Let $p_n$ be a cauchy sequence in $(X, d)$, where $X$ is a closed and bounded subset of $H$ and $d$ is the hyperbolic metric in the upper half plane, defined as

$d(x,y) = \log\frac{|x-\overline{y}|+|x-y|}{|x-\overline{y}|-|x-y|}$

Now as $p_n$ is cauchy, there exists a subsequence $p_{n_k}$ that converges to $p \in X$ in the standard euclidean metric. We note that the possibility that the point $p$ be such that $Im (p) = 0$ is excluded as this would contradict $p_n$ being a cauchy sequence in $(X,d)$.

Now since $p_{n_k}$ converges to $p$ in the euclidean metric, it follows that $p_{n_k}$ converges to $p$ in the hyperbolic metric as well, using the formula above as $p_{n_k} \rightarrow p$ in the euclidean metric implies that $d(p, p_{n_k}) \rightarrow \log \frac{|p-\overline{p_{n_k}}|}{|p-\overline{p_{n_k}}|} = 0$.

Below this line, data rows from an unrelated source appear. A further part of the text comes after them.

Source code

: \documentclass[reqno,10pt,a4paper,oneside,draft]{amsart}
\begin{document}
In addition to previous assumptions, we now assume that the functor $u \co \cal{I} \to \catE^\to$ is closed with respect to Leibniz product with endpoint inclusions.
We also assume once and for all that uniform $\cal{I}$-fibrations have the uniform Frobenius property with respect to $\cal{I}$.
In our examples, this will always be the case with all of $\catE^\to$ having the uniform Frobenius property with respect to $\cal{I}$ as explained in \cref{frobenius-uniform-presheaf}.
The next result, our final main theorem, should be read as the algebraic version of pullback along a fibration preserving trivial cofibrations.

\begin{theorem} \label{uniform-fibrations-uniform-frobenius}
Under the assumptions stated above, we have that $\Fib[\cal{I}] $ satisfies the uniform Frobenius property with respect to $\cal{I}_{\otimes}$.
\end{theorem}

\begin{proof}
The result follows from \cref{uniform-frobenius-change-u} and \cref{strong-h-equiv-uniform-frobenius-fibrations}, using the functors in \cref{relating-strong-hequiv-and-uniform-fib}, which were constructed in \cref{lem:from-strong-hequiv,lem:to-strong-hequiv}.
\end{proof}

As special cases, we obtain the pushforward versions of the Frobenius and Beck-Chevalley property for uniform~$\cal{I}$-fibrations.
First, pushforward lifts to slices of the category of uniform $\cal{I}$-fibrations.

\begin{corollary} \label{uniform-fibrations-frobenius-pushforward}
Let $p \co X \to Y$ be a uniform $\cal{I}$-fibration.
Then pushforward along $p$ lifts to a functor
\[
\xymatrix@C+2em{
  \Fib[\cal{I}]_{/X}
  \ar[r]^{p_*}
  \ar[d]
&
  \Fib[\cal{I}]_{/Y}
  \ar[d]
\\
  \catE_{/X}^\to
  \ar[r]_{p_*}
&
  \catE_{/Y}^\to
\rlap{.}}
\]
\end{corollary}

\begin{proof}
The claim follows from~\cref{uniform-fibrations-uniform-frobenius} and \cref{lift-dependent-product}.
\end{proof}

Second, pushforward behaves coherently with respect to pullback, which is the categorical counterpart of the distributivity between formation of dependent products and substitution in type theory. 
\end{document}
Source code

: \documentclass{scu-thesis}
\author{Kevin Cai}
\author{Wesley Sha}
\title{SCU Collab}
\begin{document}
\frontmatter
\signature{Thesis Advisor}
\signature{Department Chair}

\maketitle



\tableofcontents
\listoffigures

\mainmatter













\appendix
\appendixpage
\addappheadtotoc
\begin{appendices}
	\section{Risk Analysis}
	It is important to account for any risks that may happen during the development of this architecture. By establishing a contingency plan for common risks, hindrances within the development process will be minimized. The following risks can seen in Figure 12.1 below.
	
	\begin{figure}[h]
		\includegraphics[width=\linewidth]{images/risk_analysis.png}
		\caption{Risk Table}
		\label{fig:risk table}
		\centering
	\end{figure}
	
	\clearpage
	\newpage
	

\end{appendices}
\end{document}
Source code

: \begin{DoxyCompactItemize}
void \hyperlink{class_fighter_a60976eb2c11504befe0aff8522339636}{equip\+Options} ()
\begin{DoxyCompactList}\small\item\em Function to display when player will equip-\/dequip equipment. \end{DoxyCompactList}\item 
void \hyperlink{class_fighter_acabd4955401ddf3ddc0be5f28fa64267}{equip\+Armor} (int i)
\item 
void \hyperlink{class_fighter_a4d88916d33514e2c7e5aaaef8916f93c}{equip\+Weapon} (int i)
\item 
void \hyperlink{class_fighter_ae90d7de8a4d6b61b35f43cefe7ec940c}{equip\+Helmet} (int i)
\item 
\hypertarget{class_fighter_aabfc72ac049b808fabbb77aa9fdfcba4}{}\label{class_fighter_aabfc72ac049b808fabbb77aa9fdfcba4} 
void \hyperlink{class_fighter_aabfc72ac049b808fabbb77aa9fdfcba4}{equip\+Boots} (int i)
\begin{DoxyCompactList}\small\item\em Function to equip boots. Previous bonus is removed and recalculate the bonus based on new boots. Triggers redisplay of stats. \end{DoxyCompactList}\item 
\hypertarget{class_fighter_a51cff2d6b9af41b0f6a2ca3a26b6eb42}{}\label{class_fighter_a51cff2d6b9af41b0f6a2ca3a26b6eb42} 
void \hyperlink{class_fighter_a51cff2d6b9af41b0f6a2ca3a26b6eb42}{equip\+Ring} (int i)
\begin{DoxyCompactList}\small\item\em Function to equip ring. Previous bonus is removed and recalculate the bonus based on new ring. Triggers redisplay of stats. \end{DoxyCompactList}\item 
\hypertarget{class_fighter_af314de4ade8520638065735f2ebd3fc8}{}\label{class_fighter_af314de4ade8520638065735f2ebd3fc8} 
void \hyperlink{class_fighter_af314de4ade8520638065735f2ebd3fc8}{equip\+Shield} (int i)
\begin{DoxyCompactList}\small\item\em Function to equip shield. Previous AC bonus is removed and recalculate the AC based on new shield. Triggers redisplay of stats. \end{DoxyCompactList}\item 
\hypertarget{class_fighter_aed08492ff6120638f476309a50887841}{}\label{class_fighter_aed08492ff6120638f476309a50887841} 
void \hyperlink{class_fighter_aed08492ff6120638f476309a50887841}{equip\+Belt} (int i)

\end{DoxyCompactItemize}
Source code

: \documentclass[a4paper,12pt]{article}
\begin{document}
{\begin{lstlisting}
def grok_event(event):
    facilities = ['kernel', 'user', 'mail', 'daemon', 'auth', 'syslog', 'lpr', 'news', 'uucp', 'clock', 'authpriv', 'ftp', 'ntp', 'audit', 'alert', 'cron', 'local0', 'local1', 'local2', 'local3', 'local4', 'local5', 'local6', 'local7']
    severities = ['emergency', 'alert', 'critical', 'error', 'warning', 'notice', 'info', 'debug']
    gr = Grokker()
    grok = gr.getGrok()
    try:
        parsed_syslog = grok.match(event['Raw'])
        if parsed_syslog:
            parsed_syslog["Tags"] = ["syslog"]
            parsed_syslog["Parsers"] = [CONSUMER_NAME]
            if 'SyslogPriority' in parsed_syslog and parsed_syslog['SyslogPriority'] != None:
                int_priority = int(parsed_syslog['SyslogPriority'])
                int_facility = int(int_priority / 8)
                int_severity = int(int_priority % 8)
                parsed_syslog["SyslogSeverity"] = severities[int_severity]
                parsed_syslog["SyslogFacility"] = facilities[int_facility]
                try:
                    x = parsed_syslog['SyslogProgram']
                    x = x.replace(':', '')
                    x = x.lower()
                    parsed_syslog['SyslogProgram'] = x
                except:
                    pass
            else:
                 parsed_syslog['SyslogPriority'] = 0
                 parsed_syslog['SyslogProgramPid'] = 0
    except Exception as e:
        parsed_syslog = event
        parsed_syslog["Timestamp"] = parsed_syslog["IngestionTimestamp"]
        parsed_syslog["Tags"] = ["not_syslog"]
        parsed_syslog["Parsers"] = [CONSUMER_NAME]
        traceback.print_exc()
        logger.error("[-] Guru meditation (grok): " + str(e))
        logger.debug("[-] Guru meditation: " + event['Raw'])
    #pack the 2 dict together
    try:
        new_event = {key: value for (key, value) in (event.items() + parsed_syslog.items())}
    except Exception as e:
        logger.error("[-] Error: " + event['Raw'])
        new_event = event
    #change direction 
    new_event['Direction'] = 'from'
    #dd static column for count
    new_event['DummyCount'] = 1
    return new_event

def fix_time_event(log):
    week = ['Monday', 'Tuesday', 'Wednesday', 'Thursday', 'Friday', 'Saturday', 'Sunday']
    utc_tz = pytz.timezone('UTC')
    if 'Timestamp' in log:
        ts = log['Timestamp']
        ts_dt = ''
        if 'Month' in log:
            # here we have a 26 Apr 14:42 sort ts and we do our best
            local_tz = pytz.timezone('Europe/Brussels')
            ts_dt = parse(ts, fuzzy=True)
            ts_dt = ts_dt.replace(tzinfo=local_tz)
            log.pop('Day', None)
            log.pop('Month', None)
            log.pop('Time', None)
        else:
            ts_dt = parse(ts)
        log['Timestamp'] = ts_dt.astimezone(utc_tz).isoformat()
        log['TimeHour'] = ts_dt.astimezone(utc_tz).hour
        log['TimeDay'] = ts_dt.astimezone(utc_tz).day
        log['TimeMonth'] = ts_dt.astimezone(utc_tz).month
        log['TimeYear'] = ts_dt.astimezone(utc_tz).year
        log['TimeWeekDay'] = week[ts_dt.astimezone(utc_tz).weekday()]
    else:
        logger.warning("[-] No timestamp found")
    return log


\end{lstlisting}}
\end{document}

Another way to think about it would be that the function $\frac{ \log\frac{|x-\overline{y}|+|x-y|}{|x-\overline{y}|-|x-y|}}{|x-y|}$ is a continuous function and hence must achieve its maximum and minimum values on a compact set, so that the function

$\log\frac{|x-\overline{y}|+|x-y|}{|x-\overline{y}|-|x-y|}$

is bounded above and below by $C|x-y|$ and $P|x-y|$, $C$ and $P$ some constants so by the squeeze theorem as $|x-y|$ goes to zero, $\log\frac{|x-\overline{y}|+|x-y|}{|x-\overline{y}|-|x-y|} \rightarrow 0$ as well.

So since a subsequence $p_{n_k}$ converges to $p$ in the hyperbolic metric, it follows that the original sequence $p_n$ converges to the $p$ as well in the hyperbolic metric, by a simple application of the triangle inequality.

My problem now is, I have proved this for a compact subset of $\mathbb{H}$. How do I prove this for the whole of the upper half of the complex plane?

Thanks.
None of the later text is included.